これに満足せず、私たちは無知と悪意を陰謀に結びつけたのです。私たちは彼らの音楽について言ったのと同じくらいの悪口を俳優たちについても言うのを忘れなかったのです。彼らが私たちから受けたあしらいのうわさが大変いい効果を及ぼし、バンビーニが何とかして呼ぼうとした立派な人たちはみんな侮辱を受けにパリにやってくることを嫌がっているのです。共通の力強い利益と私たちの弓の栄光の復讐をしたいという欲望によって団結しているので、私たちには、哀れな外国人たちを踏みつぶしてしまうことなど難しいことではありませんでした。なぜなら、彼らは商売の秘訣などわきまえておらず、自分たちの才能以外の保護者を持たず、感じやすく公平な耳以外の支持者を持たず、彼らが努力して聴衆に与えようとしている喜び以外の策も持っていないのですから。お人好しの彼らは、この喜びが逆に彼らの罪を重くし、彼らが受ける罰を速めることになろうとは、思いもよらなかったのです。最後にはその罰を受ける気になったようですが、それでも何のことやら分かっていないのです。というのは彼らが罰をもっと感じるように、彼らが予告もなく支払いもされずに、また彼らが罰せられることなしに聴衆に気に入られることが許されるような安住の地を探すいとまも残さずに、突然解雇されるのを見るだけで、私たちは満足だからです。
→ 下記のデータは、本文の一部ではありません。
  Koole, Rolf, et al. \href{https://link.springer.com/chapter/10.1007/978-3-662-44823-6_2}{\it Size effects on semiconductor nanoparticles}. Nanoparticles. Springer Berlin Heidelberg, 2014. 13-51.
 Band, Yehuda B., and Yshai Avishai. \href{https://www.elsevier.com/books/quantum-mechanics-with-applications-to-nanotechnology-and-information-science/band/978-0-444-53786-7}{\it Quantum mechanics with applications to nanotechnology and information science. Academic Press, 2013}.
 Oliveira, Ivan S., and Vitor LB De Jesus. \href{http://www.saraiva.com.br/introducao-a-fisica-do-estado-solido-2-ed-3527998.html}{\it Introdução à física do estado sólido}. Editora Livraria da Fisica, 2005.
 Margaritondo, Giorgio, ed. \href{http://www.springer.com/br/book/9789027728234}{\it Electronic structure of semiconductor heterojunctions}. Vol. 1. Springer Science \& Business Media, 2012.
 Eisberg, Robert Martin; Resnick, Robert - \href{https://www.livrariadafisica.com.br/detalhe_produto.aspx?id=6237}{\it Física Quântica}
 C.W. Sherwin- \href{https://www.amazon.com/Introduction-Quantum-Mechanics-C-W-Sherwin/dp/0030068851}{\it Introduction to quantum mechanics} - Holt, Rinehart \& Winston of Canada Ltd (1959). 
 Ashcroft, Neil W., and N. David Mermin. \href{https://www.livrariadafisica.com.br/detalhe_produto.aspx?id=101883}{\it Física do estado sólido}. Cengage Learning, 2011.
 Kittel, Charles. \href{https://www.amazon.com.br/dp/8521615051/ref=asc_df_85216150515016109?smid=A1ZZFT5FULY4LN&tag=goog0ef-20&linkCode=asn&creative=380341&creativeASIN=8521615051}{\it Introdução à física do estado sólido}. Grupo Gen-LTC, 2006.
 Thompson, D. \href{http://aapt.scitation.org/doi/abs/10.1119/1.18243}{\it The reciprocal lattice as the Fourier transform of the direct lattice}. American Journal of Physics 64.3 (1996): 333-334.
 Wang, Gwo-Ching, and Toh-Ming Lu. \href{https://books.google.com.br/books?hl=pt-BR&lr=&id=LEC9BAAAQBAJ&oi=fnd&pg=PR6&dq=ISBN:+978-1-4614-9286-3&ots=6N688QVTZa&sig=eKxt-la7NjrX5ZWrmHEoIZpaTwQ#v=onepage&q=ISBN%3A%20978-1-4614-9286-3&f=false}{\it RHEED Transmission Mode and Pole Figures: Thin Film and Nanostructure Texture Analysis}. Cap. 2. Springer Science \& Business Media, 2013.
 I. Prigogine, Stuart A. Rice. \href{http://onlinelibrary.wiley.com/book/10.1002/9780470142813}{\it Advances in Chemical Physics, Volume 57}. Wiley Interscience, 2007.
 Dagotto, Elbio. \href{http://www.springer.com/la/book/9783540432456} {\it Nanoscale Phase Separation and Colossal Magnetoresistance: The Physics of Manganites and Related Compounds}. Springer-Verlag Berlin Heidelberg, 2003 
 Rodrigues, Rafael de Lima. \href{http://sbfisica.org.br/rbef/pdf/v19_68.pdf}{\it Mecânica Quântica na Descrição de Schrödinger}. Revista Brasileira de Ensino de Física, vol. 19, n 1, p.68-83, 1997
私たちは、真の市民やとりわけ私たちの劇場によく出入りしている趣味人の慰めとして、みんなから見放され、侮辱を山ほど受けてきたフランスの俳優たちがまもなく彼らの劇場を閉鎖せざるを得なくなるだろうと期待しています。そうなれば、王妃側というのは、コルネイユ、ラシーヌ、ヴォルテールの笑劇や幕間劇の笑劇を堂々と賛美してる熱烈な支持者から構成されているだけに、いっそう私たちにとって喜びとなるでしょう。こうして愚劣にもフランス演劇とイタリアオペラを求める外国人はみんなパリではイタリア演劇とフランス国民の趣味の貴重な記念物であるフランスオペラしかないので、あれほど熱心にパリに駆けつけようとすることはやめるでしょう。そうなれば、もっと住み易くなるし、家賃ももはやそれほど高くなることもないでしょうから、王国にとっても大きな利益となるでしょう。
私たちがやってきたことはすべてそれなりのものですが、それもでまだ十分ではありません。私は、ある事実を発見したのですが、これについては、この機会にやらなければならないことについてみんなで協議できるように、みんながあらかじめ知っておいた方がいいのです。それはバンビーニ氏が『ジプシー女』の成功に気をよくして、新しい幕間劇を準備しており、それが彼らの出発までに上演される可能性があるようだということなのです。一体全体彼がこれほどの幕間劇をどこで仕入れてくるのか私には分かりません。というのは、私たちはみんなイタリア全体でも三つか四つの幕間劇しかないと高をくくっていたからです。私はといえば、これらの呪われた幕間劇は、私たちをひどく苦しめようと、わざわざ天使たちがすっかり仕上げて、天上から落ちてきたとしか思えません。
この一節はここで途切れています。